In the surgery specimen the pituitary adenoma showed infiltration into the neural lobe, which is enveloped by the PI. This localization of the adenoma proved the PI origin of the tumor. Absence of immunostaining for POMC, positive staining for α-MSH (= ACTH_1–13), and only very moderate staining for ACTH_10–23 allowed the diagnosis of pituitary melanotroph adenoma.

Pituitary adenomas are considered benign tumors. However, in humans they may invade surrounding tissues such as dura mater, cavernous sinus, and the sphenoid sinus. ¹² On microscopic examination, the incidence of dural invasion by pituitary adenomas has been reported to be as high as 45%. ¹² The so-called giant invasive pituitary adenomas are characterized by one or more of the following features: 1) extensive invasion of dura mater and cavernous sinus, 2) extensive suprasellar extension with lateralization, and 3) extensive erosion of the skull base and invasion of sphenoid sinus. ⁹ These tumors look histologically benign, but because of their extension and infiltration of regional surrounding structures, they have an aggressive and rather malignant clinical course (high rate of recurrence after surgical resection). ⁹ The authors realize that there is a contradiction in the term ‘invasive adenoma.’ Nevertheless, for comparative reasons the authors feel that the use of this terminology in the cat in this study as well is justified.
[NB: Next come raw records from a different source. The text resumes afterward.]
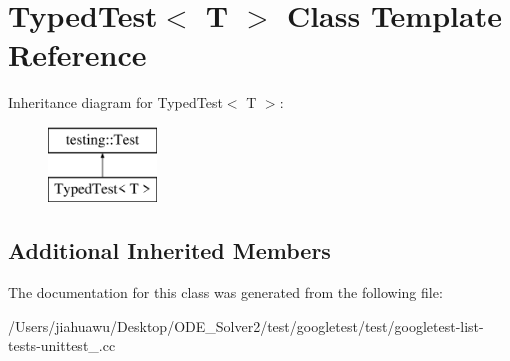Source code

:\hypertarget{class_typed_test}{}\section{Typed\+Test$<$ T $>$ Class Template Reference}
\label{class_typed_test}
Inheritance diagram for Typed\+Test$<$ T $>$\+:\begin{figure}[H]
\begin{center}
\leavevmode
\includegraphics[height=2.000000cm]{class_typed_test}
\end{center}
\end{figure}
\subsection*{Additional Inherited Members}


The documentation for this class was generated from the following file\+:\begin{DoxyCompactItemize}
\item 
/\+Users/jiahuawu/\+Desktop/\+O\+D\+E\+\_\+\+Solver2/test/googletest/test/googletest-\/list-\/tests-\/unittest\+\_\+.\+cc\end{DoxyCompactItemize}
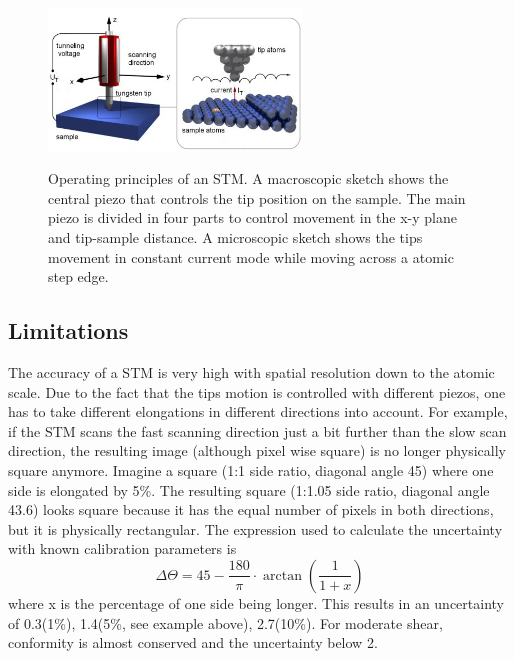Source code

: \begin{figure}\centering
	
\includegraphics[width=0.6\textwidth]{./images/stm-rutgers-modified.jpg}
\label{fig:STM-tip}

	\caption{Operating principles of an STM. A macroscopic sketch  shows the central piezo that controls the tip position on the sample. The main piezo is divided in four parts to control movement in the x-y plane and tip-sample distance\cite{STM-rutgers}. A microscopic sketch shows the tips movement in constant current mode while moving across a atomic step edge.}
	\label{fig:STM-sketch}
\end{figure}

\subsection{Limitations}The accuracy of a STM is very high with spatial resolution down to the atomic scale. Due to the fact that the tips motion is controlled with different piezos, one has to take different elongations in different directions into account. For example, if the STM scans the fast scanning direction just a bit further than the slow scan direction, the resulting image (although pixel wise square) is no longer physically square anymore. Imagine a square (1:1 side ratio, diagonal angle 45\textdegree) where one side is elongated by 5\%. The resulting square (1:1.05 side ratio, diagonal angle 43.6\textdegree) looks square because it has the equal number of pixels in both directions, but it is physically rectangular. The expression used to calculate the uncertainty with known calibration parameters is
$$\Delta \Theta = 45 - \frac{180}{\pi}\cdot\arctan(\frac{1}{1+x})$$ where x is the percentage of one side being longer. This results in an uncertainty of 0.3\textdegree(1\%), 1.4\textdegree(5\%, see example above), 2.7\textdegree(10\%). For moderate shear, conformity is almost conserved and the uncertainty below 2\textdegree.

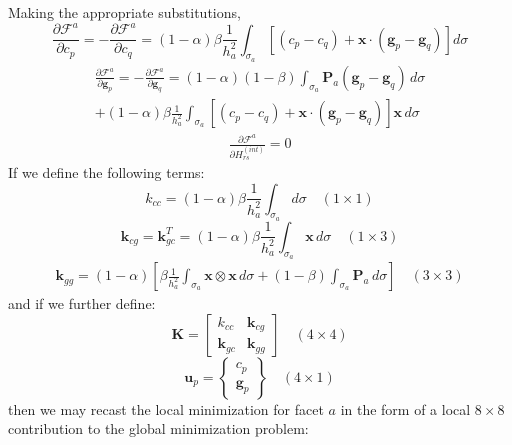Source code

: \documentclass[11pt]{article} %
\begin{document}
Making the appropriate substitutions,
\begin{equation}
	\frac{\partial \mathcal{F}^a}{\partial c_p} = - \frac{\partial \mathcal{F}^a}{\partial c_q} = (1-\alpha) \beta \frac{1}{h_a^2} \int_{\sigma_a} \left[ (c_p - c_q) + \mathbf{x} \cdot (\mathbf{g}_p - \mathbf{g}_q) \right] d \sigma
\end{equation}
\begin{eqnarray}
	\frac{\partial \mathcal{F}^a}{\partial \mathbf{g}_p} = - \frac{\partial \mathcal{F}^a}{\partial \mathbf{g}_q} = (1-\alpha)(1-\beta) \int_{\sigma_a} \mathbf{P}_a ( \mathbf{g}_p - \mathbf{g}_q ) \, d \sigma \nonumber \\ + (1-\alpha) \beta \frac{1}{h_a^2} \int_{\sigma_a} \left[ (c_p - c_q) + \mathbf{x} \cdot (\mathbf{g}_p - \mathbf{g}_q) \right] \mathbf{x} \, d \sigma
\end{eqnarray}
\begin{eqnarray}
	\frac{\partial \mathcal{F}^a}{\partial H^{(int)}_{rs}} = 0
\end{eqnarray}
If we define the following terms:
\begin{equation}
	k_{cc} = (1-\alpha) \beta \frac{1}{h_a^2} \int_{\sigma_a} d \sigma \quad (1 \times 1)
\end{equation}
\begin{equation}
	\mathbf{k}_{cg} = \mathbf{k}^T_{gc} = (1-\alpha) \beta \frac{1}{h_a^2} \int_{\sigma_a} \mathbf{x} \, d \sigma \quad (1 \times 3)
\end{equation}
\begin{eqnarray}
	\mathbf{k}_{gg} = (1-\alpha) \left[ \beta \frac{1}{h_a^2} \int_{\sigma_a} \mathbf{x} \otimes \mathbf{x} \, d \sigma + (1-\beta) \int_{\sigma_a} \mathbf{P}_a \, d \sigma \right] \quad (3 \times 3)
\end{eqnarray}
and if we further define:
\begin{equation}
	\mathbf{K} = \left[ \begin{array}{cc} k_{cc} & \mathbf{k}_{cg} \\ \mathbf{k}_{gc} & \mathbf{k}_{gg} \end{array} \right] \quad (4 \times 4)
\end{equation}
\begin{equation}
	\mathbf{u}_p = \left\{ \begin{array}{c} c_p \\ \mathbf{g}_p \end{array} \right\} \quad (4 \times 1)
\end{equation}
then we may recast the local minimization for facet $a$ in the form of a local $8\times8$ contribution to the global minimization problem:
\end{document}

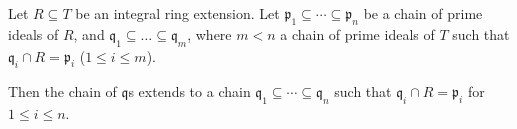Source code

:Let $R \subseteq T$ be an integral ring extension. Let
$\mathfrak{p}_1 \subseteq \cdots \subseteq \mathfrak{p}_n$
be a chain of prime ideals of $R$, and
$\mathfrak{q}_1 \subseteq \ldots \subseteq \mathfrak{q}_m$,
where $m  < n$ a chain of prime ideals of $T$ such that
$\mathfrak{q}_i \cap R = \mathfrak{p}_i$ ($1 \leq i\leq m$).

Then the chain of $\mathfrak{q}$s extends to a chain
$\mathfrak{q}_1 \subseteq \cdots \subseteq \mathfrak{q}_n$ such
that $\mathfrak{q}_i\cap R = \mathfrak{p}_i$ for $1\leq i\leq n$.
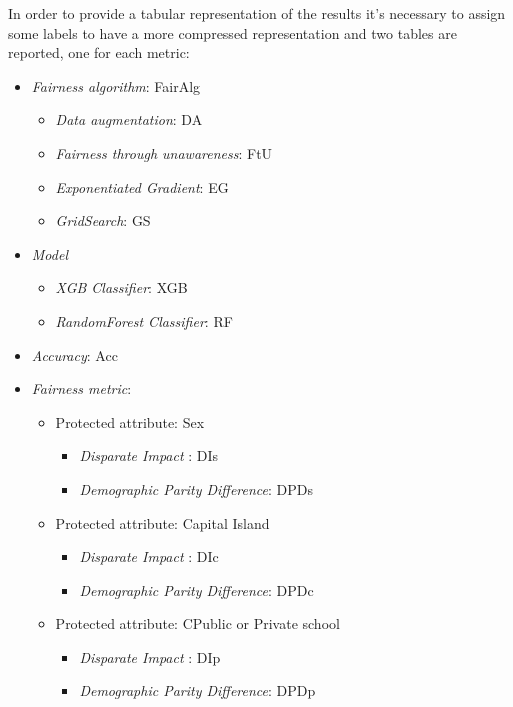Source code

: In order to provide a tabular representation of the results it's necessary to assign some labels to have a more compressed representation and two tables are reported, one for each metric:

\begin{itemize}
    \item \emph{Fairness algorithm}: FairAlg
    \begin{itemize}
        \item \emph{Data augmentation}: DA
        \item \emph{Fairness through unawareness}: FtU
        \item \emph{Exponentiated Gradient}: EG
        \item \emph{GridSearch}: GS
    \end{itemize}
    \item \emph{Model}
    \begin{itemize}
        \item \emph{XGB Classifier}: XGB
        \item \emph{RandomForest Classifier}: RF
    \end{itemize}
    \item \emph{Accuracy}: Acc
    \item \emph{Fairness metric}:
    \begin{itemize}
        \item Protected attribute: Sex
        \begin{itemize}
            \item \emph{Disparate Impact }: DIs
            \item \emph{Demographic Parity Difference}: DPDs
        \end{itemize}
        \item Protected attribute: Capital Island
        \begin{itemize}
            \item \emph{Disparate Impact }: DIc
            \item \emph{Demographic Parity Difference}: DPDc
        \end{itemize}
        \item Protected attribute: CPublic or Private school
        \begin{itemize}
            \item \emph{Disparate Impact }: DIp
            \item \emph{Demographic Parity Difference}: DPDp
        \end{itemize}

\end{itemize}
\end{itemize}
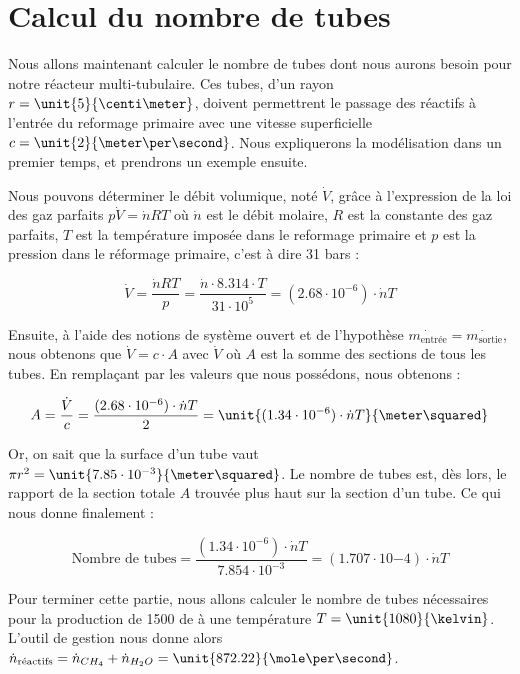 
\section{Calcul du nombre de tubes}
Nous allons maintenant calculer le nombre de tubes dont nous aurons besoin
pour notre réacteur multi-tubulaire. Ces tubes, d'un rayon $r = \unit{5}{\centi\meter}$,
doivent permettrent le passage des réactifs à l'entrée du reformage primaire avec une
vitesse superficielle $c = \unit{2}{\meter\per\second}$. 
Nous expliquerons la modélisation dans un premier temps, et prendrons un exemple ensuite.

Nous pouvons déterminer le débit volumique, noté $\dot{V}$, grâce à l'expression de la loi des gaz
parfaits $p\dot{V} = \dot{n}RT$ où $\dot{n}$ est le débit molaire, $R$ est la constante des gaz parfaits,
$T$ est la température imposée dans le reformage primaire et $p$ est la
pression dans le réformage primaire, c'est à dire 31 bars :

$$\dot{V} = \frac{\dot{n}RT}{p} = \frac{\dot{n}\cdot 8.314\cdot T}{31\cdot10^5}
 = (2.68\cdot10^{-6})\cdot \dot{n}T$$

Ensuite, à l'aide des notions de système ouvert et de l'hypothèse 
$\dot{m_{\text{entrée}}} = \dot{m_{\text{sortie}}}$, nous obtenons que $\dot{V} 
= c \cdot  A $ avec $ \dot{V}$ où $A$ est la somme des sections de tous les tubes.
En remplaçant par les valeurs que nous possédons, nous obtenons :

$$A = \frac{\dot{V}}{c} = \frac{(2.68\cdot10^{-6})\cdot \dot{n}T}{2} 
= \unit{(1.34\cdot10^{-6})\cdot \dot{n}T}{\meter\squared}$$

Or, on sait que la surface d'un tube vaut $\pi r^2
= \unit{7.85\cdot10^{-3}}{\meter\squared}$. Le nombre de tubes est,
dès lors, le rapport de la section totale $A$ trouvée plus haut sur
la section d'un tube. Ce qui nous donne finalement : 

$$\text{Nombre de tubes} = \frac{(1.34\cdot10^{-6})\cdot \dot{n}T}{7.854\cdot10^{-3}}
= (1.707\cdot10{-4})\cdot\dot{n}T$$

Pour terminer cette partie, nous allons calculer le nombre de tubes
nécessaires pour la production de \unit{1500}{\ton\per\dday} de 
à une température $T = \unit{1080}{\kelvin}$. L'outil de gestion
nous donne alors $\dot{n}_{\text{réactifs}} = \dot{n}_{CH_4} + \dot{n}_{H_2O} 
= \unit{872.22}{\mole\per\second}$.

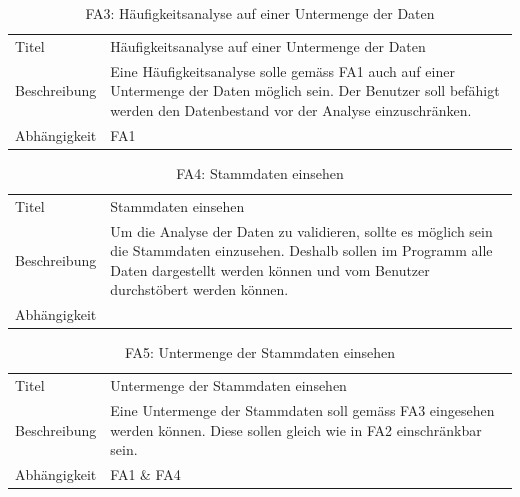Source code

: \begin{table}[H] 
	\caption{FA3: Häufigkeitsanalyse auf einer Untermenge der Daten}
	\centering
	\label{fig:anforderungsanalyse:funktionaleanforderung:fa3}
	\begin{tabular}{ | l | L{10cm} | } 
		\hline 
		 \\ \hline 
		Titel & Häufigkeitsanalyse auf einer Untermenge der Daten \\ \hline 
		Beschreibung & Eine Häufigkeitsanalyse solle gemäss FA1 auch auf einer Untermenge der Daten möglich sein. Der Benutzer soll befähigt werden den Datenbestand vor der Analyse einzuschränken. \\ \hline 
		Abhängigkeit & FA1 \\ \hline 
	\end{tabular}
\end{table}

\begin{table}[H] 
	\caption{FA4: Stammdaten einsehen}
	\centering
	\label{fig:anforderungsanalyse:funktionaleanforderung:fa4}
	\begin{tabular}{ | l | L{10cm} | } 
		\hline 
		 \\ \hline 
		Titel & Stammdaten einsehen \\ \hline 
		Beschreibung & Um die Analyse der Daten zu validieren, sollte es möglich sein die Stammdaten einzusehen. Deshalb sollen im Programm alle Daten dargestellt werden können und vom Benutzer durchstöbert werden können. \\ \hline 
		Abhängigkeit & \\ \hline 
	\end{tabular}
\end{table}

\begin{table}[H] 
	\caption{FA5: Untermenge der Stammdaten einsehen}
	\centering
	\label{fig:anforderungsanalyse:funktionaleanforderung:fa5}
	\begin{tabular}{ | l | L{10cm} | } 
		\hline 
		 \\ \hline 
		Titel & Untermenge der Stammdaten einsehen \\ \hline 
		Beschreibung & Eine Untermenge der Stammdaten soll gemäss FA3 eingesehen werden können. Diese sollen gleich wie in FA2 einschränkbar sein. \\ \hline 
		Abhängigkeit & FA1 \& FA4 \\ \hline 
	\end{tabular}
\end{table}

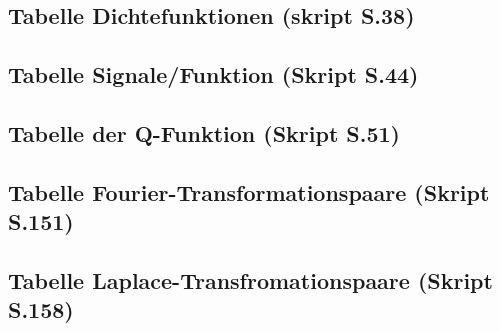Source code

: \documentclass[margin=normal]{tex/hsrzf}
\begin{document}
\subsection{Tabelle Dichtefunktionen (skript S.38)}
\subsection{Tabelle Signale/Funktion (Skript S.44)}
\subsection{Tabelle der Q-Funktion (Skript S.51)}
\subsection{Tabelle Fourier-Transformationspaare (Skript S.151)}
\subsection{Tabelle Laplace-Transfromationspaare (Skript S.158)}


\end{document}
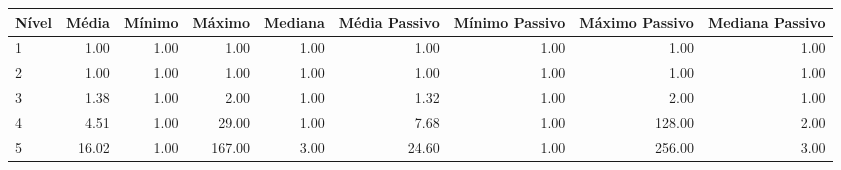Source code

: \begin{table}[ht]
\centering
\begin{tabular}{lrrrrrrrr}
  \hline
Nível & Média & Mínimo & Máximo & Mediana & Média Passivo & Mínimo Passivo & Máximo Passivo & Mediana Passivo \\ 
  \hline
1 & 1.00 & 1.00 & 1.00 & 1.00 & 1.00 & 1.00 & 1.00 & 1.00 \\ 
  2 & 1.00 & 1.00 & 1.00 & 1.00 & 1.00 & 1.00 & 1.00 & 1.00 \\ 
  3 & 1.38 & 1.00 & 2.00 & 1.00 & 1.32 & 1.00 & 2.00 & 1.00 \\ 
  4 & 4.51 & 1.00 & 29.00 & 1.00 & 7.68 & 1.00 & 128.00 & 2.00 \\ 
  5 & 16.02 & 1.00 & 167.00 & 3.00 & 24.60 & 1.00 & 256.00 & 3.00 \\ 
   \hline
\end{tabular}
\end{table}
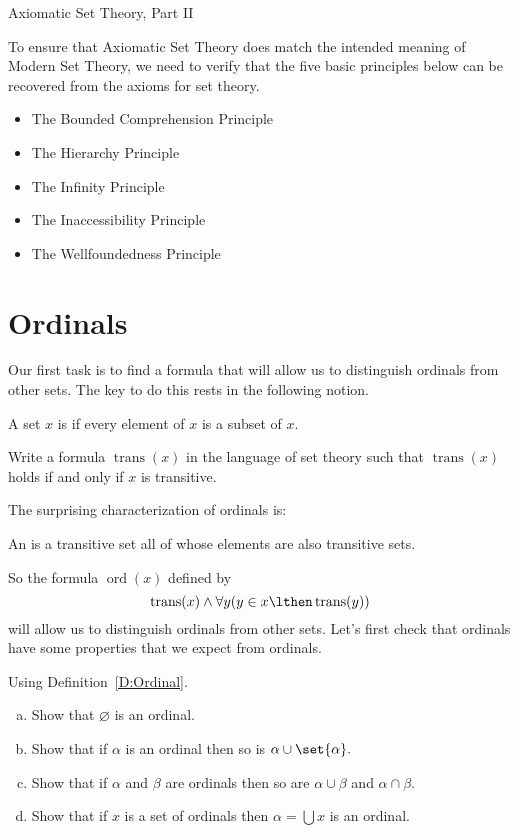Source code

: \begin{unit}{Axiomatic Set Theory, Part II}

To ensure that Axiomatic Set Theory does match the intended meaning of Modern Set Theory, we need to verify that the five basic principles below can be recovered from the axioms for set theory.
\begin{itemize}
\item[] The Bounded Comprehension Principle
\item[] The Hierarchy Principle
\item[] The Infinity Principle
\item[] The Inaccessibility Principle
\item[] The Wellfoundedness Principle
\end{itemize}

\section{Ordinals}

Our first task is to find a formula that will allow us to distinguish ordinals from other sets.
The key to do this rests in the following notion.

\begin{definition}\label{D:Transitive}
  A set \(x\) is  if every element of \(x\) is a subset of \(x.\)
\end{definition}

\begin{problem}
  Write a formula \(\operatorname{trans}(x)\) in the language of set theory such that \(\operatorname{trans}(x)\) holds if and only if \(x\) is transitive.
\end{problem}

\noindent
The surprising characterization of ordinals is:

\begin{definition}\label{D:Ordinal}
  An  is a transitive set all of whose elements are also transitive sets.
\end{definition}

\noindent
So the formula \(\operatorname{ord}(x)\) defined by \[\operatorname{trans}(x) \land \forall y(y \in x \lthen \operatorname{trans}(y))\] will allow us to distinguish ordinals from other sets.
Let's first check that ordinals have some properties that we expect from ordinals.

\begin{problem}
  Using Definition~\ref{D:Ordinal}.
  \begin{enumerate}[(a)]
  \item Show that \(\varnothing\) is an ordinal.
  \item Show that if \(\alpha\) is an ordinal then so is \(\alpha \cup \set{\alpha}.\)
  \item Show that if \(\alpha\) and \(\beta\) are ordinals then so are \(\alpha \cup \beta\) and \(\alpha \cap \beta.\)
  \item Show that if \(x\) is a set of ordinals then \(\alpha = \bigcup x\) is an ordinal.
  \end{enumerate}
\end{problem}


\end{unit}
Pituitary carcinoma is a diagnosis that is best made on both pathologic and clinical criteria. Although histologic features may show cellular pleomorphism, mitotic figures, and nuclear atypia, which are suggestive of a high proliferating potential, the clinical course may still be relative benign. For this reason, the diagnosis of pituitary carcinoma has been reserved for tumors with cerebrospinal or extracranial metastasis. ¹⁰ Invasive pituitary adenomas are not considered pituitary carcinomas. ¹⁰ In the cat in this study, the adenoma was found to infiltrate the neural lobe, and histologically the tumor was an adenoma. There were no characteristics of a pituitary carcinoma.

In cats presenting with insulin-resistant diabetes mellitus, one should consider GH excess (acromegaly) and hyperadrenocorticism. In addition, there is the possibility of a double adenoma, i.e., somatotroph and corticotroph adenoma leading to GH excess and hypercortisolism. ¹³ As illustrated by this case, there is also the possibility that such a cat harbors a melanotroph adenoma in the PI.